◆ What to work on: Output the first line below and each one after it, exactly, up to and including the line holding "1. Covariant return". Pictures should not be copied.

◆ Dataset excerpts:
►
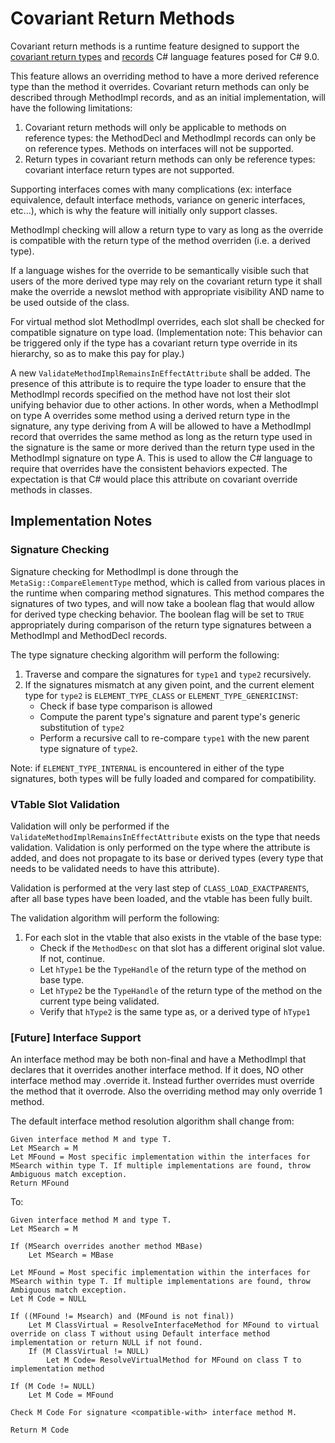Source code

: # Covariant Return Methods

Covariant return methods is a runtime feature designed to support the [covariant return types](https://github.com/dotnet/csharplang/blob/master/proposals/covariant-returns.md) and [records](https://github.com/dotnet/csharplang/blob/master/proposals/records.md) C# language features posed for C# 9.0.

This feature allows an overriding method to have a more derived reference type than the method it overrides. Covariant return methods can only be described through MethodImpl records, and as an initial implementation, will have the following limitations:
1. Covariant return methods will only be applicable to methods on reference types: the MethodDecl and MethodImpl records can only be on reference types. Methods on interfaces will not be supported.
2. Return types in covariant return methods can only be reference types: covariant interface return types are not supported.

Supporting interfaces comes with many complications (ex: interface equivalence, default interface methods, variance on generic interfaces, etc...), which is why the feature will initially only support classes.

MethodImpl checking will allow a return type to vary as long as the override is compatible with the return type of the method overriden (i.e. a derived type).

If a language wishes for the override to be semantically visible such that users of the more derived type may rely on the covariant return type it shall make the override a newslot method with appropriate visibility AND name to be used outside of the class.

For virtual method slot MethodImpl overrides, each slot shall be checked for compatible signature on type load. (Implementation note: This behavior can be triggered only if the type has a covariant return type override in its hierarchy, so as to make this pay for play.)

A new `ValidateMethodImplRemainsInEffectAttribute` shall be added. The presence of this attribute is to require the type loader to ensure that the MethodImpl records specified on the method have not lost their slot unifying behavior due to other actions. In other words, when a MethodImpl on type A overrides some method using a derived return type in the signature, any type deriving from A will be allowed to have a MethodImpl record that overrides the same method as long as the return type used in the signature is the same or more derived than the return type used in the MethodImpl signature on type A. This is used to allow the C# language to require that overrides have the consistent behaviors expected. The expectation is that C# would place this attribute on covariant override methods in classes.

## Implementation Notes

### Signature Checking

Signature checking for MethodImpl is done through the `MetaSig::CompareElementType` method, which is called from various places in the runtime when comparing method signatures. This method compares the signatures of two types, and will now take a boolean flag that would allow for derived type checking behavior. The boolean flag will be set to `TRUE` appropriately during comparison of the return type signatures between a MethodImpl and MethodDecl records.

The type signature checking algorithm will perform the following:
1. Traverse and compare the signatures for `type1` and `type2` recursively.
2. If the signatures mismatch at any given point, and the current element type for `type2` is `ELEMENT_TYPE_CLASS` or `ELEMENT_TYPE_GENERICINST`:
    + Check if base type comparison is allowed
    + Compute the parent type's signature and parent type's generic substitution of `type2`
    + Perform a recursive call to re-compare `type1` with the new parent type signature of `type2`.

Note: if `ELEMENT_TYPE_INTERNAL` is encountered in either of the type signatures, both types will be fully loaded and compared for compatibility.

### VTable Slot Validation

Validation will only be performed if the `ValidateMethodImplRemainsInEffectAttribute` exists on the type that needs validation. Validation is only performed on the type where the attribute is added, and does not propagate to its base or derived types (every type that needs to be validated needs to have this attribute).

Validation is performed at the very last step of `CLASS_LOAD_EXACTPARENTS`, after all base types have been loaded, and the vtable has been fully built.

The validation algorithm will perform the following:
1. For each slot in the vtable that also exists in the vtable of the base type:
    + Check if the `MethodDesc` on that slot has a different original slot value. If not, continue.
    + Let `hType1` be the `TypeHandle` of the return type of the method on base type.
    + Let `hType2` be the `TypeHandle` of the return type of the method on the current type being validated.
    + Verify that `hType2` is the same type as, or a derived type of `hType1`

### [Future] Interface Support

An interface method may be both non-final and have a MethodImpl that declares that it overrides another interface method. If it does, NO other interface method may .override it. Instead further overrides must override the method that it overrode. Also the overriding method may only override 1 method.

The default interface method resolution algorithm shall change from:
 
``` console
Given interface method M and type T.
Let MSearch = M
Let MFound = Most specific implementation within the interfaces for MSearch within type T. If multiple implementations are found, throw Ambiguous match exception.
Return MFound
```

To:

``` console
Given interface method M and type T.
Let MSearch = M

If (MSearch overrides another method MBase)
    Let MSearch = MBase

Let MFound = Most specific implementation within the interfaces for MSearch within type T. If multiple implementations are found, throw Ambiguous match exception.
Let M Code = NULL

If ((MFound != Msearch) and (MFound is not final))
    Let M ClassVirtual = ResolveInterfaceMethod for MFound to virtual override on class T without using Default interface method implementation or return NULL if not found.
    If (M ClassVirtual != NULL)
        Let M Code= ResolveVirtualMethod for MFound on class T to implementation method

If (M Code != NULL)
    Let M Code = MFound

Check M Code For signature <compatible-with> interface method M.

Return M Code
```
◄
◆ Completed exercise:
Source code

: # Covariant Return Methods

Covariant return methods is a runtime feature designed to support the [covariant return types](https://github.com/dotnet/csharplang/blob/master/proposals/covariant-returns.md) and [records](https://github.com/dotnet/csharplang/blob/master/proposals/records.md) C# language features posed for C# 9.0.

This feature allows an overriding method to have a more derived reference type than the method it overrides. Covariant return methods can only be described through MethodImpl records, and as an initial implementation, will have the following limitations:
1. Covariant return methods will only be applicable to methods on reference types: the MethodDecl and MethodImpl records can only be on reference types. Methods on interfaces will not be supported.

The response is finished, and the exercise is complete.